There is a particular kind of marketing copy you see on Australian compliance template stores. It always claims a number. "Over 200 ready-to-use PDF templates." "450+ HR documents." "Built by ex-WorkSafe inspectors." The implication is that compliance is a content problem — a matter of having enough paper in a folder to wave at an auditor.
It isn't. And anyone who has actually sat through an incident investigation, an insurer audit, or a tier-one head contractor's pre-qualification process knows it isn't. They aren't asking how many documents you've downloaded. They're asking three questions, in order, and they ask them in plain English.
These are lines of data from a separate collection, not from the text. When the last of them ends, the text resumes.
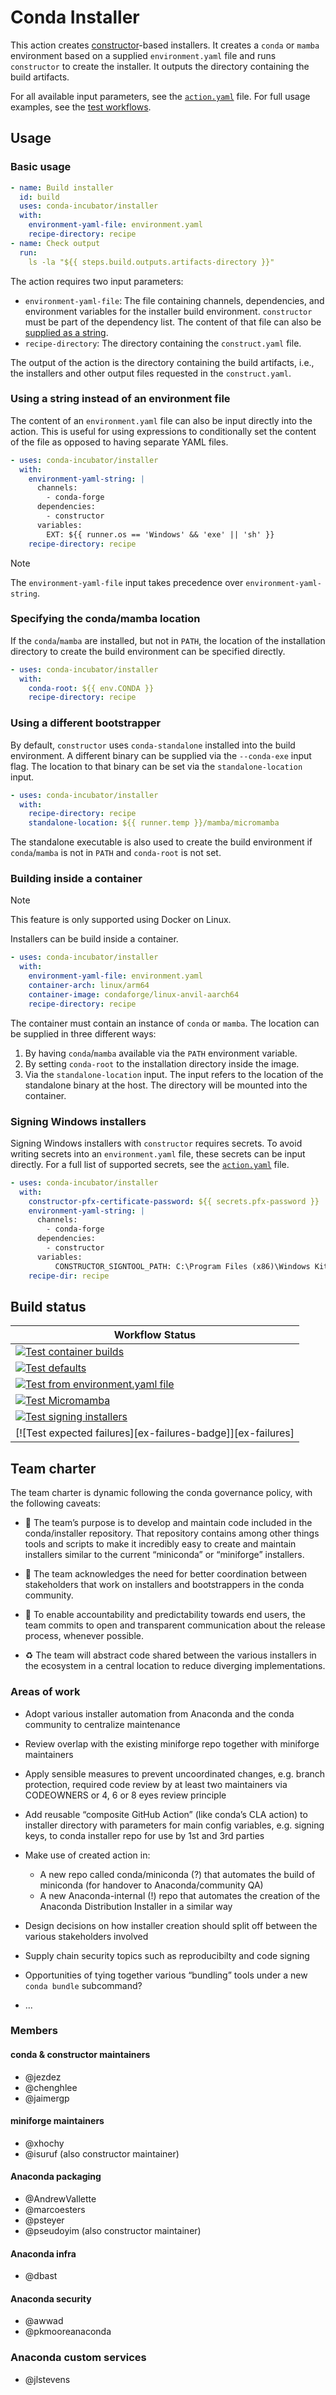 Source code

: # Conda Installer

This action creates [constructor](https://github.com/conda/constructor)-based installers.
It creates a `conda` or `mamba` environment based on a supplied `environment.yaml` file
and runs `constructor` to create the installer. It outputs the directory containing the build
artifacts.

For all available input parameters, see the [`action.yaml`](action.yaml) file.
For full usage examples, see the [test workflows](.github/workflows).

## Usage

### Basic usage

```yaml
- name: Build installer
  id: build
  uses: conda-incubator/installer
  with:
    environment-yaml-file: environment.yaml
    recipe-directory: recipe
- name: Check output
  run:
    ls -la "${{ steps.build.outputs.artifacts-directory }}"
```

The action requires two input parameters:

* `environment-yaml-file`: The file containing channels, dependencies, and environment variables
                           for the installer build environment. `constructor` must be part of the
                           dependency list.
                           The content of that file can also be
                           [supplied as a string](#using-a-string-instead-of-an-environment-file).
* `recipe-directory`: The directory containing the `construct.yaml` file.

The output of the action is the directory containing the build artifacts, i.e., the installers and
other output files requested in the `construct.yaml`.

### Using a string instead of an environment file

The content of an `environment.yaml` file can also be input directly into the action.
This is useful for using expressions to conditionally set the content of the file as opposed
to having separate YAML files.

```yaml
- uses: conda-incubator/installer
  with:
    environment-yaml-string: |
      channels:
        - conda-forge
      dependencies:
        - constructor
      variables:
        EXT: ${{ runner.os == 'Windows' && 'exe' || 'sh' }}
    recipe-directory: recipe
```

> [!NOTE]
> The `environment-yaml-file` input takes precedence over `environment-yaml-string`.

### Specifying the conda/mamba location

If the `conda`/`mamba` are installed, but not in `PATH`, the location of the installation
directory to create the build environment can be specified directly.

```yaml
- uses: conda-incubator/installer
  with:
    conda-root: ${{ env.CONDA }}
    recipe-directory: recipe
```

### Using a different bootstrapper

By default, `constructor` uses `conda-standalone` installed into the build environment.
A different binary can be supplied via the `--conda-exe` input flag.
The location to that binary can be set via the `standalone-location` input.


```yaml
- uses: conda-incubator/installer
  with:
    recipe-directory: recipe
    standalone-location: ${{ runner.temp }}/mamba/micromamba
```

The standalone executable is also used to create the build environment if `conda`/`mamba` is not
in `PATH` and `conda-root` is not set.

### Building inside a container

> [!NOTE]
> This feature is only supported using Docker on Linux.

Installers can be build inside a container.

```yaml
- uses: conda-incubator/installer
  with:
    environment-yaml-file: environment.yaml
    container-arch: linux/arm64
    container-image: condaforge/linux-anvil-aarch64
    recipe-directory: recipe
```

The container must contain an instance of `conda` or `mamba`.
The location can be supplied in three different ways:

1. By having `conda`/`mamba` available via the `PATH` environment variable.
1. By setting `conda-root` to the installation directory inside the image.
1. Via the `standalone-location` input. The input refers to the location of the standalone binary
   at the host. The directory will be mounted into the container.

### Signing Windows installers

Signing Windows installers with `constructor` requires secrets.
To avoid writing secrets into an `environment.yaml` file, these secrets can be input directly.
For a full list of supported secrets, see the [`action.yaml`](action.yaml) file.

```yaml
- uses: conda-incubator/installer
  with:
    constructor-pfx-certificate-password: ${{ secrets.pfx-password }}
    environment-yaml-string: |
      channels:
        - conda-forge
      dependencies:
        - constructor
      variables:
          CONSTRUCTOR_SIGNTOOL_PATH: C:\Program Files (x86)\Windows Kits\10\bin\10.0.17763.0\x86\signtool.exe
    recipe-dir: recipe
```

## Build status

| Workflow Status                                              |
| ------------------------------------------------------------ |
| [![Test container builds][ex-container-badge]][ex-container] |
| [![Test defaults][ex-defaults-badge]][ex-defaults]           |
| [![Test from environment.yaml file][ex-file-badge]][ex-file] |
| [![Test Micromamba][ex-micromamba-badge]][ex-micromamba]     |
| [![Test signing installers][ex-signing-badge]][ex-signing]   |
| [![Test expected failures][ex-failures-badge]][ex-failures]  |

[ex-container]:
  https://github.com/conda-incubator/installer/actions/workflows/test-container.yaml
[ex-container-badge]:
  https://github.com/conda-incubator/installer/actions/workflows/test-container.yaml/badge.svg?branch=main
[ex-defaults]:
  https://github.com/conda-incubator/installer/actions/workflows/test-defaults.yaml
[ex-defaults-badge]:
  https://github.com/conda-incubator/installer/actions/workflows/test-defaults.yaml/badge.svg?branch=main
[ex-failure]:
  https://github.com/conda-incubator/installer/actions/workflows/test-failure.yaml
[ex-failure-badge]:
  https://github.com/conda-incubator/installer/actions/workflows/test-failure.yaml/badge.svg?branch=main
[ex-file]:
  https://github.com/conda-incubator/installer/actions/workflows/test-file.yaml
[ex-file-badge]:
  https://github.com/conda-incubator/installer/actions/workflows/test-file.yaml/badge.svg?branch=main
[ex-micromamba]:
  https://github.com/conda-incubator/installer/actions/workflows/test-micromamba.yaml
[ex-micromamba-badge]:
  https://github.com/conda-incubator/installer/actions/workflows/test-micromamba.yaml/badge.svg?branch=main
[ex-signing]:
  https://github.com/conda-incubator/installer/actions/workflows/test-signing.yaml
[ex-signing-badge]:
  https://github.com/conda-incubator/installer/actions/workflows/test-signing.yaml/badge.svg?branch=main

## Team charter

The team charter is dynamic following the conda governance policy, with the following caveats:

- 🧰 The team’s purpose is to develop and maintain code included in the conda/installer repository. That repository contains among other things tools and scripts to make it incredibly easy to create and maintain installers similar to the current “miniconda” or “miniforge” installers.

- 📨 The team acknowledges the need for better coordination between stakeholders that work on installers and bootstrappers in the conda community.

- 📢 To enable accountability and predictability towards end users, the team commits to open and transparent communication about the release process, whenever possible.

- ♻️ The team will abstract code shared between the various installers in the ecosystem in a central location to reduce diverging implementations.

### Areas of work

- Adopt various installer automation from Anaconda and the conda community to centralize maintenance

- Review overlap with the existing miniforge repo together with miniforge maintainers

- Apply sensible measures to prevent uncoordinated changes, e.g. branch protection, required code review by at least two maintainers via CODEOWNERS or 4, 6 or 8 eyes review principle

- Add reusable “composite GitHub Action” (like conda’s CLA action) to installer directory with parameters for main config variables, e.g. signing keys, to conda installer repo for use by 1st and 3rd parties

- Make use of created action in:
  - A new repo called conda/miniconda (?) that automates the build of miniconda (for handover to Anaconda/community QA)
  - A new Anaconda-internal (!) repo that automates the creation of the Anaconda Distribution Installer in a similar way

- Design decisions on how installer creation should split off between the various stakeholders involved

- Supply chain security topics such as reproducibilty and code signing

- Opportunities of tying together various “bundling” tools under a new `conda bundle` subcommand?

- ...

### Members

#### conda & constructor maintainers

- @jezdez
- @chenghlee
- @jaimergp

#### miniforge maintainers

- @xhochy
- @isuruf (also constructor maintainer)

#### Anaconda packaging

- @AndrewVallette
- @marcoesters
- @psteyer
- @pseudoyim (also constructor maintainer)

#### Anaconda infra

- @dbast

#### Anaconda security

- @awwad
- @pkmooreanaconda

### Anaconda custom services

- @jlstevens
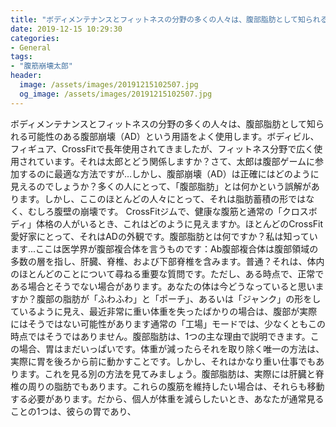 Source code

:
 ```yaml
---
title: "ボディメンテナンスとフィットネスの分野の多くの人々は、腹部脂肪として知られる可能性のある腹部崩壊（AD）という用語をよく使用します。"
date: 2019-12-15 10:29:30
categories:
- General
tags:
- "腹筋崩壊太郎"
header:
  image: /assets/images/20191215102507.jpg
  og_image: /assets/images/20191215102507.jpg
---
```


ボディメンテナンスとフィットネスの分野の多くの人々は、腹部脂肪として知られる可能性のある腹部崩壊（AD）という用語をよく使用します。ボディビル、フィギュア、CrossFitで長年使用されてきましたが、フィットネス分野で広く使用されています。それは太郎とどう関係しますか？さて、太郎は腹部ゲームに参加するのに最適な方法ですが…しかし、腹部崩壊（AD）は正確にはどのように見えるのでしょうか？多くの人にとって、「腹部脂肪」とは何かという誤解があります。しかし、ここのほとんどの人々にとって、それは脂肪蓄積の形ではなく、むしろ腹壁の崩壊です。 CrossFitジムで、健康な腹筋と通常の「クロスボディ」体格の人がいるとき、これはどのように見えますか。ほとんどのCrossFit愛好家にとって、それはADの外観です。腹部脂肪とは何ですか？私は知っています...ここは医学界が腹部複合体を言うものです：Ab腹部複合体は腹部領域の多数の層を指し、肝臓、脊椎、および下部脊椎を含みます。普通？それは、体内のほとんどのことについて尋ねる重要な質問です。ただし、ある時点で、正常である場合とそうでない場合があります。あなたの体は今どうなっていると思いますか？腹部の脂肪が「ふわふわ」と「ポーチ」、あるいは「ジャンク」の形をしているように見え、最近非常に重い体重を失ったばかりの場合は、腹部が実際にはそうではない可能性があります通常の「工場」モードでは、少なくともこの時点ではそうではありません。腹部脂肪は、1つの主な理由で説明できます。この場合、胃はまだいっぱいです。体重が減ったらそれを取り除く唯一の方法は、実際に胃を後ろから前に動かすことです。しかし、それはかなり重い仕事でもあります。これを見る別の方法を見てみましょう。腹部脂肪は、実際には肝臓と脊椎の周りの脂肪でもあります。これらの腹筋を維持したい場合は、それらも移動する必要があります。だから、個人が体重を減らしたいとき、あなたが通常見ることの1つは、彼らの胃であり、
What auditors actually ask
The first question is show me the document that covers this specific risk on this specific job. Not a generic WHS Policy. The Safe Work Method Statement for working at heights on the residential build at 14 Carlisle Street. Dated. Signed by every person on the crew. Aligned to the actual control measures you used.
The second question is who is responsible for this control, and how do you know they did the thing the document says they would do? This is where templates fall apart. A downloaded SWMS for "working at heights" assumes a competent person, names no responsibility, and has no register linking back to a daily prestart record. Auditors ask for the chain. The PDF is one link. There are five more.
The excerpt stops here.